WORK INSTRUCTIONS
What is needed is an exact reproduction of the lines in the records below, starting at the line with "Pour résumer, les" and ending at the line with "Posons $\fonction g", both included, and nothing else; pictures stay out.

GIVEN ENTRIES
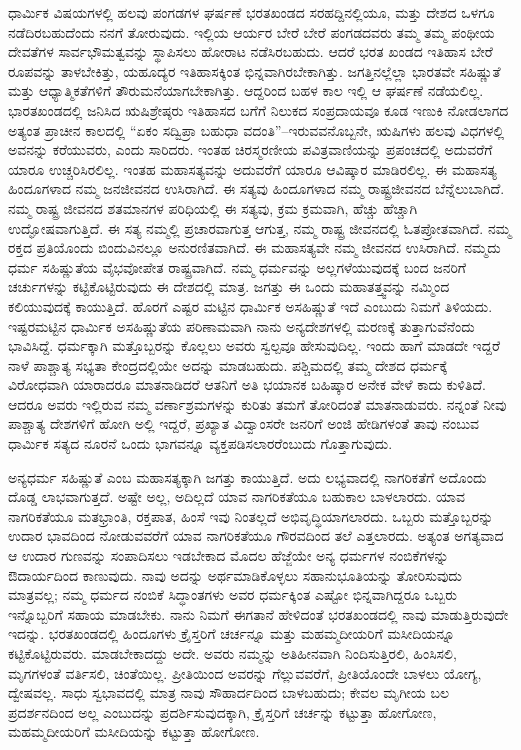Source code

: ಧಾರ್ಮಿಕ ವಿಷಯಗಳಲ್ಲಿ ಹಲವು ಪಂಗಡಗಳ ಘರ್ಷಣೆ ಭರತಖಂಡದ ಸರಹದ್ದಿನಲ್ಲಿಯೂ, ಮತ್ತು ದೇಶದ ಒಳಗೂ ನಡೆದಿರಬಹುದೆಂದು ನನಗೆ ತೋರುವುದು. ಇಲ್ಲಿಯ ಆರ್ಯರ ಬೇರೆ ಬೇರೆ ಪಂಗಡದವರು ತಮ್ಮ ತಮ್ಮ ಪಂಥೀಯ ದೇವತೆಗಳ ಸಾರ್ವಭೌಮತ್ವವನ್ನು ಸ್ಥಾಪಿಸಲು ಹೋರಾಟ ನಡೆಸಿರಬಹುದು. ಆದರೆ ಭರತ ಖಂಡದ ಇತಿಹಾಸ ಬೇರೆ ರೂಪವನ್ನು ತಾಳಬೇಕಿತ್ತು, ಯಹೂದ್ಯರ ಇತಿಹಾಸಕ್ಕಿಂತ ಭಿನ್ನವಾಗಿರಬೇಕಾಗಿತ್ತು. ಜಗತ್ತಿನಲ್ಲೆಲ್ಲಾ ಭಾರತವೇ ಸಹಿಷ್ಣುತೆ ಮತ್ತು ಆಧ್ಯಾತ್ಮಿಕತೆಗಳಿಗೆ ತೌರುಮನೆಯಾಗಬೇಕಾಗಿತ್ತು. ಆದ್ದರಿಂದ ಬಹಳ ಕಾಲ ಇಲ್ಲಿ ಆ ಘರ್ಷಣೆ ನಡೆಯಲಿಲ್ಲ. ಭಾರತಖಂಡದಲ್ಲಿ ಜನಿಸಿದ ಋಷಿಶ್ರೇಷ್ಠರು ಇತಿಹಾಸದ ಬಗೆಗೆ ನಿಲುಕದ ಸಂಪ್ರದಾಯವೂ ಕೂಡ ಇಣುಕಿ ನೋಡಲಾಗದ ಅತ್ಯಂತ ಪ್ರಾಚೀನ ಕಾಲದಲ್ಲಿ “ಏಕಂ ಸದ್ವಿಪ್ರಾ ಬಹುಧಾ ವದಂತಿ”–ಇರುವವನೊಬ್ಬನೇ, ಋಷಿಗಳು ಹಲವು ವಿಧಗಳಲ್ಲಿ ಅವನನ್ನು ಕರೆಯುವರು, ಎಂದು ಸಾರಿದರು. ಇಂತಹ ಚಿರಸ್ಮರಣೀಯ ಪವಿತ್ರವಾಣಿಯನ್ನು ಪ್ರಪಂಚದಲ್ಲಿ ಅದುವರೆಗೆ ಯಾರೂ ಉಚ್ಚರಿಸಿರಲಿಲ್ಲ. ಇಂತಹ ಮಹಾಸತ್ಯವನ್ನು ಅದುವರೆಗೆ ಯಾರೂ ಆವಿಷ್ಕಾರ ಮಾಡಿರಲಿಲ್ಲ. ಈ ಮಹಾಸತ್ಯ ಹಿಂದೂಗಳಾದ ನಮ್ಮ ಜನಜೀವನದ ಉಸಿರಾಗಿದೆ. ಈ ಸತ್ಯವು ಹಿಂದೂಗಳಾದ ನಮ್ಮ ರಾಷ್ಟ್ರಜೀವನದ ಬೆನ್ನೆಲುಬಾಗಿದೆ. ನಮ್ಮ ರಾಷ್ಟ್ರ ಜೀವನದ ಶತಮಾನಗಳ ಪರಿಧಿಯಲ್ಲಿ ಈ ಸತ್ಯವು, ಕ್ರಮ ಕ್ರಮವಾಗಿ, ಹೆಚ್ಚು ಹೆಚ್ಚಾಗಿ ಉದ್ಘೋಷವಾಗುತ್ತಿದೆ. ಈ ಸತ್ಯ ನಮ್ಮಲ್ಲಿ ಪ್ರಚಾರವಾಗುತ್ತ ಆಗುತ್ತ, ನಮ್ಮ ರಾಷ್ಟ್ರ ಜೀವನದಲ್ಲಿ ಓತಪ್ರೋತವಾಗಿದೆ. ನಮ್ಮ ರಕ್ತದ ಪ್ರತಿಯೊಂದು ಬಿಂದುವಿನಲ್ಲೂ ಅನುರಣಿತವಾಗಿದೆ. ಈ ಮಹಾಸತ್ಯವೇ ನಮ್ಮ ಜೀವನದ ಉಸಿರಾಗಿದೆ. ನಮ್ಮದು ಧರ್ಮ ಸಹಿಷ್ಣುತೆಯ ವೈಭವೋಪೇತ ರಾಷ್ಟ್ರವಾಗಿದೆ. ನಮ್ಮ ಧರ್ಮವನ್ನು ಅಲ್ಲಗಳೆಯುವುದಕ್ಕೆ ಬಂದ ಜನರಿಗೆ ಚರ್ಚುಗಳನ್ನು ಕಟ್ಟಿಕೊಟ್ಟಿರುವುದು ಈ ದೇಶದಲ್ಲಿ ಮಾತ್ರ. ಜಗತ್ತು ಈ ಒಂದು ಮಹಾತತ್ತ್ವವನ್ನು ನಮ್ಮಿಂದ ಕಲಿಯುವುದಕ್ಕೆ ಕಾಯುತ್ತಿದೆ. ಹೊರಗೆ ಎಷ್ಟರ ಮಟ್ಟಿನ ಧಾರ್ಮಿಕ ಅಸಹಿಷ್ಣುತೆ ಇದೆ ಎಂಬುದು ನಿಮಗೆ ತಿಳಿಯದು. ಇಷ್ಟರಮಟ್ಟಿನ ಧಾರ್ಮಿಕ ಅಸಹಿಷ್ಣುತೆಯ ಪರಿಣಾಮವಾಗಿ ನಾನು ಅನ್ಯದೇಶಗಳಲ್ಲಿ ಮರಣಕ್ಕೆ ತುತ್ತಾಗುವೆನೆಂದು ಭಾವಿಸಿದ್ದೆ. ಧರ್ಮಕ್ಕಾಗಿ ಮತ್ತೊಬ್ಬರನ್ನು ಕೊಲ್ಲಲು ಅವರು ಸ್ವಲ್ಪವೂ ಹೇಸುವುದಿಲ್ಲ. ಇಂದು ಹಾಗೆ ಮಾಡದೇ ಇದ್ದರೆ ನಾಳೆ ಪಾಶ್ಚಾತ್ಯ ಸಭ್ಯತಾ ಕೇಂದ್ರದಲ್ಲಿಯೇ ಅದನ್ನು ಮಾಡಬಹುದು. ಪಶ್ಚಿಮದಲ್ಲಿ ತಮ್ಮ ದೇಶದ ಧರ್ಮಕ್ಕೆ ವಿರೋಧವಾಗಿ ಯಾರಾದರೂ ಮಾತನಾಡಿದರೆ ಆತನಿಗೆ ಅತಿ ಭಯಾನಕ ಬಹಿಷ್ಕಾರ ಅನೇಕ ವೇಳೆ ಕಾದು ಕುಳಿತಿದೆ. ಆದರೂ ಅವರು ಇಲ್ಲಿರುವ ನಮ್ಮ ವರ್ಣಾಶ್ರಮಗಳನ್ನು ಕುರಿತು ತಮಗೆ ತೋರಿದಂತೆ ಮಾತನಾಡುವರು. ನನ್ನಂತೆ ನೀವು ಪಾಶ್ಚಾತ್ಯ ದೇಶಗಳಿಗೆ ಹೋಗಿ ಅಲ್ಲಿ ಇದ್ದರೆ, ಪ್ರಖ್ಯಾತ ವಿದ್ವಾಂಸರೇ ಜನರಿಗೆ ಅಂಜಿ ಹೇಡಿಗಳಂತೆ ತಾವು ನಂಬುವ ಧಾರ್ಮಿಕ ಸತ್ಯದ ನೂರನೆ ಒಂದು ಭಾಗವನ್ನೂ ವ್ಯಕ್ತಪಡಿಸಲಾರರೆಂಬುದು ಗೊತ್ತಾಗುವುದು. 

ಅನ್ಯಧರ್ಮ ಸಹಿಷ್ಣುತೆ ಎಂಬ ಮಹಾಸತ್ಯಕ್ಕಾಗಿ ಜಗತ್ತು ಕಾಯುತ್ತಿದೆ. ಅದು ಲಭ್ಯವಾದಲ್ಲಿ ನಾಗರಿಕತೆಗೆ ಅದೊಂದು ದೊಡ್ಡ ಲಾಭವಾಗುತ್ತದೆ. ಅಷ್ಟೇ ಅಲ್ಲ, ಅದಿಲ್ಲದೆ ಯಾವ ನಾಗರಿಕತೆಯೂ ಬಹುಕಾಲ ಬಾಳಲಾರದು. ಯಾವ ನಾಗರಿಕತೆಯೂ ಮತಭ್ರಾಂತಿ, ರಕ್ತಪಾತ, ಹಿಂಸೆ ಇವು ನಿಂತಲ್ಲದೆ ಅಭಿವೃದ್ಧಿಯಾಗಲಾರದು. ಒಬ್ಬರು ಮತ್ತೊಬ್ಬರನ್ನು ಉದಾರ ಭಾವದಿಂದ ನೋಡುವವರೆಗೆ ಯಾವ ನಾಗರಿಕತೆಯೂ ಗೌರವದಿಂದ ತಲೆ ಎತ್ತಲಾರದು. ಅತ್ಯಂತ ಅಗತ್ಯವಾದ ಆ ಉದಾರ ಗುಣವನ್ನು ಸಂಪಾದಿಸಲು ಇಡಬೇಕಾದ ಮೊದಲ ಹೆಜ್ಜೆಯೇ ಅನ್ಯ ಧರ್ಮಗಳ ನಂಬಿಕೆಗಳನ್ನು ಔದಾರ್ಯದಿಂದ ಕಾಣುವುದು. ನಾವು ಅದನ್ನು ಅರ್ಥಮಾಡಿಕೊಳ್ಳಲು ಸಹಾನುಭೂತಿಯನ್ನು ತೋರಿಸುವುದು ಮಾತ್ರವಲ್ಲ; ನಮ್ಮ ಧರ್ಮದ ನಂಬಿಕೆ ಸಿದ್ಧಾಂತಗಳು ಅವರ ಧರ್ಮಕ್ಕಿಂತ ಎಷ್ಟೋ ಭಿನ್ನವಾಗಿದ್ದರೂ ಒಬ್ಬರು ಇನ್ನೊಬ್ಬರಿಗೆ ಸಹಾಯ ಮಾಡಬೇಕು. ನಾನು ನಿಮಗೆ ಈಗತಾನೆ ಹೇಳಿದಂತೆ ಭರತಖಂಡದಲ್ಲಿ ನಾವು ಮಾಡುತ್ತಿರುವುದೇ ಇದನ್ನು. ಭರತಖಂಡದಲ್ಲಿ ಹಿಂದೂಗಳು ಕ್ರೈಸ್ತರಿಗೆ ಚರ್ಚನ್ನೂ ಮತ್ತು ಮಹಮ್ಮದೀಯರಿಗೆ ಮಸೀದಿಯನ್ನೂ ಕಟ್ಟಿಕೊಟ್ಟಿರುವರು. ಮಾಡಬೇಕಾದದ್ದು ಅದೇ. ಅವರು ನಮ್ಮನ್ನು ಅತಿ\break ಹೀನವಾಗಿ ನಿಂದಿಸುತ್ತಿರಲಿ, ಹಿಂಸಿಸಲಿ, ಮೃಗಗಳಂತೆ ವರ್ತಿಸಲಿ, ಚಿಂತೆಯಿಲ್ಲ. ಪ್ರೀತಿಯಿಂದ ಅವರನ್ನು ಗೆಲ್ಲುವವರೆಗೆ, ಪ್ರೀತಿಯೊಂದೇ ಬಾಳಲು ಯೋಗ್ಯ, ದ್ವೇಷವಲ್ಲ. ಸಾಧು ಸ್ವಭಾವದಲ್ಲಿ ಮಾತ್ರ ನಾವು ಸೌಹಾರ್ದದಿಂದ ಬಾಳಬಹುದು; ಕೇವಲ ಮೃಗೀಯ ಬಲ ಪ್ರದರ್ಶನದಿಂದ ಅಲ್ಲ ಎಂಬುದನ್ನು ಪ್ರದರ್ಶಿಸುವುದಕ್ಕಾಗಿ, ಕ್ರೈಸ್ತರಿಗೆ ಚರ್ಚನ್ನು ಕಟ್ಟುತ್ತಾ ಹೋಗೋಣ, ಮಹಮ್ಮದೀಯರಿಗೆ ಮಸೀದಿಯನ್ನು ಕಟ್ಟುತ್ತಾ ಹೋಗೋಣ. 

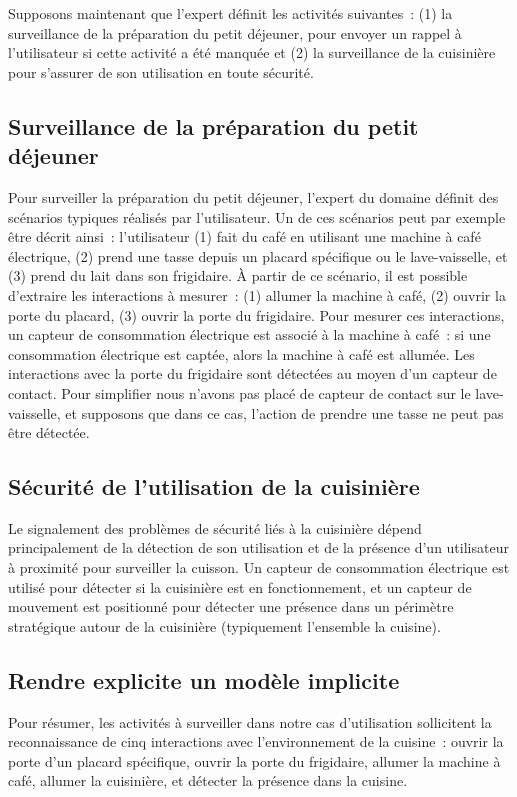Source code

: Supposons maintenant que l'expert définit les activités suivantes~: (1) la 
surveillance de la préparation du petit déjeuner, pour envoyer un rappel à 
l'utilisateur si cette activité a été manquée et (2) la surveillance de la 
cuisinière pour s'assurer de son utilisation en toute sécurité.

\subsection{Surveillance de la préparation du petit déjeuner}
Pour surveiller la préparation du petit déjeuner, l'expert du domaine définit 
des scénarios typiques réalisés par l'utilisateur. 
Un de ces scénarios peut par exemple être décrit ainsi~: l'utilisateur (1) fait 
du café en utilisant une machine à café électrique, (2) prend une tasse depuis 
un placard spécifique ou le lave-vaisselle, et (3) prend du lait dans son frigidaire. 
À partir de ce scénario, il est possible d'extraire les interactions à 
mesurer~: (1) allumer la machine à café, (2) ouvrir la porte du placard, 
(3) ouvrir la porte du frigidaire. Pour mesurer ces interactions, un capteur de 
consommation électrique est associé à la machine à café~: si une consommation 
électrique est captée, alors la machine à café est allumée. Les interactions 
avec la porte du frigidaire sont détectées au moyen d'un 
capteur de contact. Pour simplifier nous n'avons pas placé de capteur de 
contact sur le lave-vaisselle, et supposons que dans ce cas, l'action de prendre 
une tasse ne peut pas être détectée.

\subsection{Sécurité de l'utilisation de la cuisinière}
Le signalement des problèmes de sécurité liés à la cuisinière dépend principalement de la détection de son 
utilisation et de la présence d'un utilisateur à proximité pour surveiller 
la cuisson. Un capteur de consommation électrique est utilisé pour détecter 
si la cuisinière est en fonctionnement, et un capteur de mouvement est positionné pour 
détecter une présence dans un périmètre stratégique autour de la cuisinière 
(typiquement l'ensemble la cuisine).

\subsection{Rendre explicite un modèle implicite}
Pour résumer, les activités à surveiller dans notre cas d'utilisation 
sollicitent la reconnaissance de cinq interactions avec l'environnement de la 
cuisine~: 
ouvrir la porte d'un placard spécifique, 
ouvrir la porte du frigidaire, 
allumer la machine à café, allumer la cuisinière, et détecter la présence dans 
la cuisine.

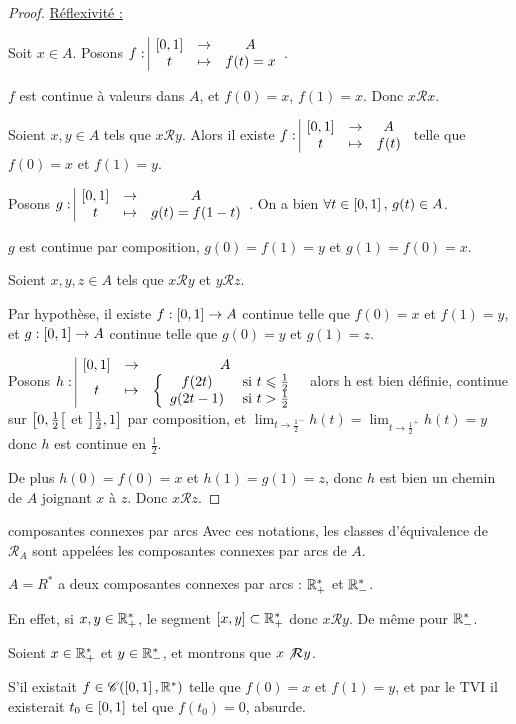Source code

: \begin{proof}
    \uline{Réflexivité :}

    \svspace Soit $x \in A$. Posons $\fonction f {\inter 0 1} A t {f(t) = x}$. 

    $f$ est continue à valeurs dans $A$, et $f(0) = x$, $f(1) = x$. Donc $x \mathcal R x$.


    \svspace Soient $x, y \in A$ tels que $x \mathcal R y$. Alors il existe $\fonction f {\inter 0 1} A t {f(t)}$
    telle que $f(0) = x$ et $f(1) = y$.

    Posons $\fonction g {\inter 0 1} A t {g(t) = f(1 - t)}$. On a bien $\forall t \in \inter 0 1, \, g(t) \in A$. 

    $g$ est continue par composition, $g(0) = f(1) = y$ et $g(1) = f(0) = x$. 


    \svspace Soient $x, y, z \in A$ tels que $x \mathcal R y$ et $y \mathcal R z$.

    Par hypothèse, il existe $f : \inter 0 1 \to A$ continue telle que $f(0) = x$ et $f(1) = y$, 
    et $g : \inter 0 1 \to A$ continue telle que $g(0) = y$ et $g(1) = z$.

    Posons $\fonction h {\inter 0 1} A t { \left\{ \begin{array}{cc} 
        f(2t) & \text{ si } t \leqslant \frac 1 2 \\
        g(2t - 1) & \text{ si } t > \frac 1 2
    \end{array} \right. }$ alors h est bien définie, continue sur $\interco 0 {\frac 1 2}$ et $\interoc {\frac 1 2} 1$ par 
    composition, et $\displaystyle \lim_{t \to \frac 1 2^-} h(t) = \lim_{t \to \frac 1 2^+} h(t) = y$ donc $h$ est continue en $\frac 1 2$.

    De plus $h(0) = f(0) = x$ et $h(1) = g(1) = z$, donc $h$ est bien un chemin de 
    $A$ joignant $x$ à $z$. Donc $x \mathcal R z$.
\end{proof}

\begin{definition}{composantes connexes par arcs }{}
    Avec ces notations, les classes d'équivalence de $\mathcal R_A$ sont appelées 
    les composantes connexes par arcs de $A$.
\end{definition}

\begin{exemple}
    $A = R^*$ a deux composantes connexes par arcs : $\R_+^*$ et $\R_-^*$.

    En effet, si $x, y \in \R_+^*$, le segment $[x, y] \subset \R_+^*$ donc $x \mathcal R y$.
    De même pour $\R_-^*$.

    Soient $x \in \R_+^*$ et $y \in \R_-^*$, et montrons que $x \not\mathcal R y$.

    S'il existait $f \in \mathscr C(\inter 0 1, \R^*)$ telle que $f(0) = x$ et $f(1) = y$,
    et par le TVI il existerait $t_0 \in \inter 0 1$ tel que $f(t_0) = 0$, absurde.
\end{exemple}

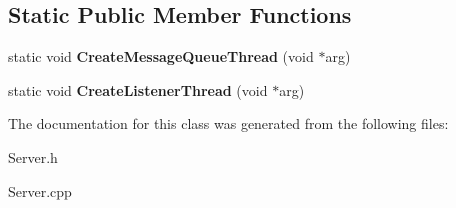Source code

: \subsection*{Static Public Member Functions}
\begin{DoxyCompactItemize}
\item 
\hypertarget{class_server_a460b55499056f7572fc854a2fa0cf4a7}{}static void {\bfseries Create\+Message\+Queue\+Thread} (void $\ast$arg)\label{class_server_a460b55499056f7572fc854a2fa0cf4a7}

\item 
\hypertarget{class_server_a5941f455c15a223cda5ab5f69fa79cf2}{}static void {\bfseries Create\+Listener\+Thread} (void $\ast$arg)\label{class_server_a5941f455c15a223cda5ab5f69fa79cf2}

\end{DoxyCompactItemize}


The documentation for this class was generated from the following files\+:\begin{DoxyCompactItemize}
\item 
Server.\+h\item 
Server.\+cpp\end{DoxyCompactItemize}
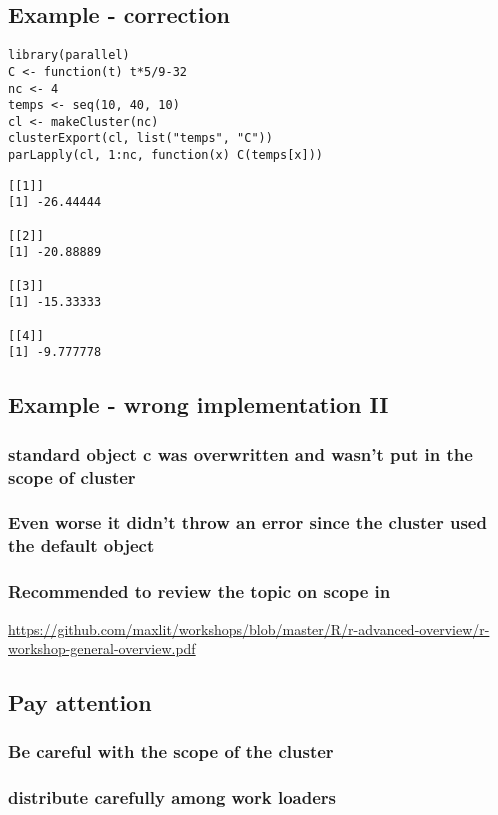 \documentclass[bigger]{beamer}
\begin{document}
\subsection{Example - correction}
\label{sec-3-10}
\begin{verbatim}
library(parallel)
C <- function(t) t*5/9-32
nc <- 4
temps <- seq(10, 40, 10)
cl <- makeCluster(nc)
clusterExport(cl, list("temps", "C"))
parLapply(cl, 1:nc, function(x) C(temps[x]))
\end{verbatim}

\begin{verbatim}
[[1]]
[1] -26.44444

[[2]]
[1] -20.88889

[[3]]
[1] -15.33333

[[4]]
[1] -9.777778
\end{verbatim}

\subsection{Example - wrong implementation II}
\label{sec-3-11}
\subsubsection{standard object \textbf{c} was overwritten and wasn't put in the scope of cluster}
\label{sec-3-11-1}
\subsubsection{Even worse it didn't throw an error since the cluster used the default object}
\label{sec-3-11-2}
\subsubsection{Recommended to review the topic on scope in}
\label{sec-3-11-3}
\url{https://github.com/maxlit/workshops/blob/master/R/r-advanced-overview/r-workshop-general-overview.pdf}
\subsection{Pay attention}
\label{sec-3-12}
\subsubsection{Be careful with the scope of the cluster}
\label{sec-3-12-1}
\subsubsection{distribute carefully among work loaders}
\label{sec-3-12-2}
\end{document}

RESPONSE TO THIS EXERCISE
Pour résumer, les activités à surveiller dans notre cas d'utilisation 
sollicitent la reconnaissance de cinq interactions avec l'environnement de la 
cuisine~: 
ouvrir la porte d'un placard spécifique, 
ouvrir la porte du frigidaire, 
allumer la machine à café, allumer la cuisinière, et détecter la présence dans 
la cuisine.

Source code

: \begin{proof}
    \uline{Réflexivité :}

    \svspace Soit $x \in A$. Posons $\fonction f {\inter 0 1} A t {f(t) = x}$. 

    $f$ est continue à valeurs dans $A$, et $f(0) = x$, $f(1) = x$. Donc $x \mathcal R x$.


    \svspace Soient $x, y \in A$ tels que $x \mathcal R y$. Alors il existe $\fonction f {\inter 0 1} A t {f(t)}$
    telle que $f(0) = x$ et $f(1) = y$.

    Posons $\fonction g {\inter 0 1} A t {g(t) = f(1 - t)}$. On a bien $\forall t \in \inter 0 1, \, g(t) \in A$. 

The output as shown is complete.